To produce a basic particle, Doyle's device flows two solutions containing molecular building blocks for the plastic polyethylene glycol down a 200-micrometer-wide channel etched in a silicon-polymer block, where they form parallel, 100-millimeter-wide streams. A 30-millisecond pulse of ultraviolet light projected through a stencil stimulates polyethylene-glycol precursors in both streams to solidify into a single particle, incorporating domains from each stream. Pregibon used this particle press to turn out unique biosensor particles by doping one of the precursor streams with a DNA biotag.
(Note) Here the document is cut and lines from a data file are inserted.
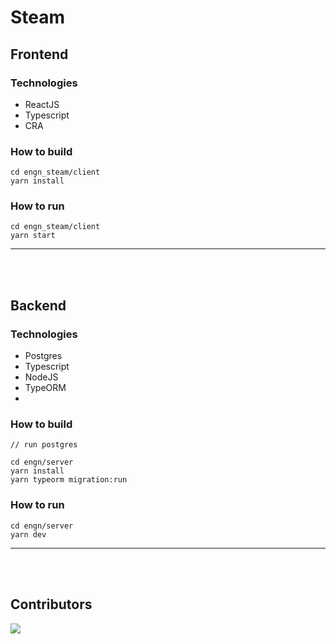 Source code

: # Steam


## Frontend

### Technologies
- ReactJS
- Typescript
- CRA

### How to build
    cd engn_steam/client
    yarn install

### How to run
    cd engn_steam/client
    yarn start

---

<br/><br/>

## Backend

### Technologies
- Postgres
- Typescript
- NodeJS
- TypeORM
- 
### How to build
    // run postgres

    cd engn/server
    yarn install
    yarn typeorm migration:run

### How to run
    cd engn/server
    yarn dev
---

<br/>
<br/>

## Contributors

<img src = "https://contrib.rocks/image?repo=bombaninha/engn_steam"/>
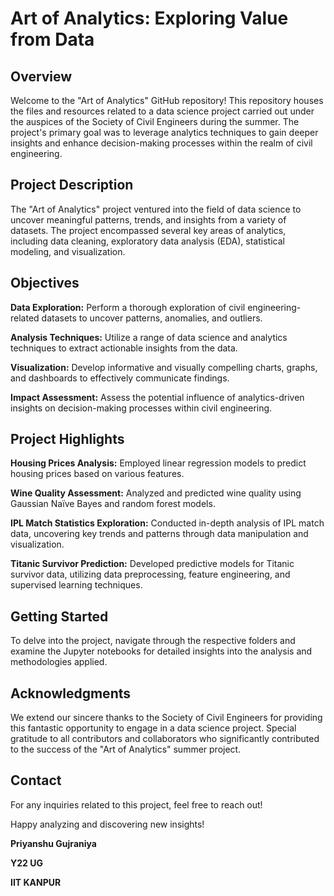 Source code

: # Art of Analytics: Exploring Value from Data

## Overview
Welcome to the "Art of Analytics" GitHub repository! This repository houses the files and resources related to a data science project carried out under the auspices of the Society of Civil Engineers during the summer. The project's primary goal was to leverage analytics techniques to gain deeper insights and enhance decision-making processes within the realm of civil engineering.

## Project Description

The "Art of Analytics" project ventured into the field of data science to uncover meaningful patterns, trends, and insights from a variety of datasets. The project encompassed several key areas of analytics, including data cleaning, exploratory data analysis (EDA), statistical modeling, and visualization.

## Objectives

**Data Exploration:** Perform a thorough exploration of civil engineering-related datasets to uncover patterns, anomalies, and outliers.

**Analysis Techniques:** Utilize a range of data science and analytics techniques to extract actionable insights from the data.

**Visualization:** Develop informative and visually compelling charts, graphs, and dashboards to effectively communicate findings.

**Impact Assessment:** Assess the potential influence of analytics-driven insights on decision-making processes within civil engineering.

## Project Highlights

**Housing Prices Analysis:** Employed linear regression models to predict housing prices based on various features.

**Wine Quality Assessment:** Analyzed and predicted wine quality using Gaussian Naïve Bayes and random forest models.

**IPL Match Statistics Exploration:** Conducted in-depth analysis of IPL match data, uncovering key trends and patterns through data manipulation and visualization.

**Titanic Survivor Prediction:** Developed predictive models for Titanic survivor data, utilizing data preprocessing, feature engineering, and supervised learning techniques.

## Getting Started
To delve into the project, navigate through the respective folders and examine the Jupyter notebooks for detailed insights into the analysis and methodologies applied. 

## Acknowledgments
We extend our sincere thanks to the Society of Civil Engineers for providing this fantastic opportunity to engage in a data science project. Special gratitude to all contributors and collaborators who significantly contributed to the success of the "Art of Analytics" summer project.

## Contact
For any inquiries related to this project, feel free to reach out!

Happy analyzing and discovering new insights!

**Priyanshu Gujraniya**

**Y22 UG**

**IIT KANPUR**
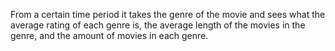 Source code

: From a certain time period it takes the genre of the movie and sees what the average rating of each genre is, 
the average length of the movies in the genre, and the amount of movies in each genre. 
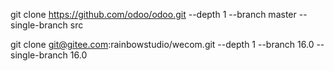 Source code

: git clone https://github.com/odoo/odoo.git --depth 1 --branch master --single-branch src

git clone git@gitee.com:rainbowstudio/wecom.git --depth 1 --branch 16.0 --single-branch 16.0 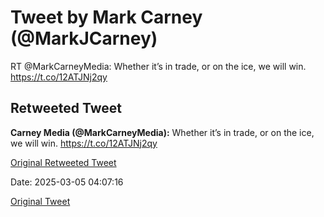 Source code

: # Tweet by Mark Carney (@MarkJCarney)

RT @MarkCarneyMedia: Whether it’s in trade, or on the ice, we will win. https://t.co/12ATJNj2qy

## Retweeted Tweet

**Carney Media (@MarkCarneyMedia):** Whether it’s in trade, or on the ice, we will win. https://t.co/12ATJNj2qy

[Original Retweeted Tweet](https://x.com/MarkCarneyMedia/status/1897130428181667863)

Date: 2025-03-05 04:07:16

[Original Tweet](https://x.com/MarkJCarney/status/1897136806572982495)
He gave each particle a recognizable fingerprint by projecting patterns of dots on the second stream of precursors, producing particles with a unique pattern of holes that is visible with a low-magnification microscope.

UC Berkeley chemist and biosensor developer Jay Groves calls the one-step production system a "clever" step toward low-cost diagnostics. "The idea of inputting only a few liquid reagents into a device that creates indexed arrays of particles ... seems powerful to me," he says.

Pregibon's particle probes may also be more sensitive than existing microarrays and particles because they are porous, rather than solid. With solid microarrays and particles, target molecules such as DNA from a patient's blood bind only on the probe's surface. In contrast, target molecules can diffuse into the porous polyethylene glycol of Pregibon's particles, increasing the number of target molecules that bind and therefore producing a more intense fluorescent signal. "We're able to gather a lot more signal that way," he says.